May 19, 2007 at 2:11 am
1) How can I select only the first record in a series of certain consecutive numbers?
2) How can I obtain the count for the number of times a set of those certain consecutive numbers appear?
Example: (this assumes an un-altered Northwind database)
USE Northwind
GO
WITH Peter AS
(SELECT EmployeeID, Freight,
ROW_NUMBER() OVER(PARTITION BY EmployeeID ORDER BY Freight) AS [RecordNumber]
FROM Orders)
SELECT * FROM Peter
Partial Result Set
EmployeeID Freight RecordNumber
-------------- -------- ------------------
1 0.21 1
1 0.45 2
1 0.93 3
1 1.27 4
1 1.35 5
1 1.36 6
1 1.51 7
1 1.66 8
1 2.50 9
1 3.94 10
1 4.03 11
1 4.27 12
1 4.41 13
1 4.98 14
1 4.99 15
1 4.99 16
1 7.46 17
From the list, records 5 and 6 show consecutive Freight figures of 1.35 and 1.36 for EmployeeID 1.
From the list, records 14 and 15 show consecutive Freight figures of 4.98 and 4.99 for EmployeeID 1.

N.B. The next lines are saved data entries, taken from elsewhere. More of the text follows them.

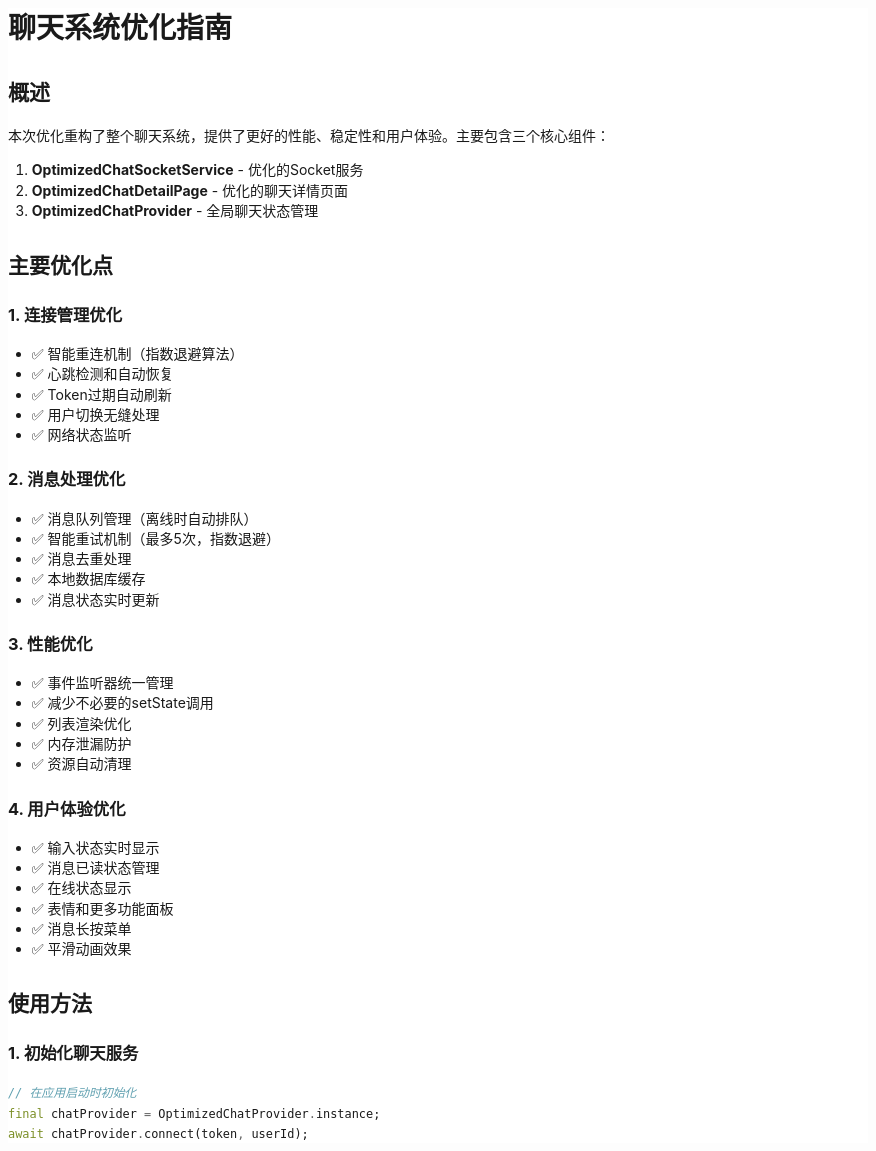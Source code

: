 # 聊天系统优化指南

## 概述

本次优化重构了整个聊天系统，提供了更好的性能、稳定性和用户体验。主要包含三个核心组件：

1. **OptimizedChatSocketService** - 优化的Socket服务
2. **OptimizedChatDetailPage** - 优化的聊天详情页面
3. **OptimizedChatProvider** - 全局聊天状态管理

## 主要优化点

### 1. 连接管理优化
- ✅ 智能重连机制（指数退避算法）
- ✅ 心跳检测和自动恢复
- ✅ Token过期自动刷新
- ✅ 用户切换无缝处理
- ✅ 网络状态监听

### 2. 消息处理优化
- ✅ 消息队列管理（离线时自动排队）
- ✅ 智能重试机制（最多5次，指数退避）
- ✅ 消息去重处理
- ✅ 本地数据库缓存
- ✅ 消息状态实时更新

### 3. 性能优化
- ✅ 事件监听器统一管理
- ✅ 减少不必要的setState调用
- ✅ 列表渲染优化
- ✅ 内存泄漏防护
- ✅ 资源自动清理

### 4. 用户体验优化
- ✅ 输入状态实时显示
- ✅ 消息已读状态管理
- ✅ 在线状态显示
- ✅ 表情和更多功能面板
- ✅ 消息长按菜单
- ✅ 平滑动画效果

## 使用方法

### 1. 初始化聊天服务

```dart
// 在应用启动时初始化
final chatProvider = OptimizedChatProvider.instance;
await chatProvider.connect(token, userId);
```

In this example how could I get a result set that only showed records, 1.35 and 4.98 - that is the first record in a series of consecutive Freight figures?
How could I get a count of the number of consecutive records for each set?
A partial result set should look like this.
EmployeeID 1stFreightRecord Count
1 1.35 2
1 4.98 2
May 19, 2007 at 6:28 am
David,
Is it always going to be incrementals steps of 0.01?
The DISTICT was necessary because there where 2 values of 4.99, namely 16 and 17.
I hope this is what you needed?
WITH Peter AS
(SELECT EmployeeID, Freight,
ROW_NUMBER() OVER(PARTITION BY EmployeeID ORDER BY Freight) AS [RecordNumber]
FROM Orders)
SELECT DISTINCT p2.RecordNumber FROM Peter p1
INNER JOIN Peter P2
ON p1.Freight = (p2.Freight + 0.01)
Jan
May 19, 2007 at 8:42 am
Jan,
Thank you for your efforts. In this example, yes, the next value would be in an increment of .01 because that would be the next consecutive number. The RecordNumber field is not necessary. It was only used to make it convenient for the reader to easily identify rows 5 and 14 without having to count down the rows on the screen.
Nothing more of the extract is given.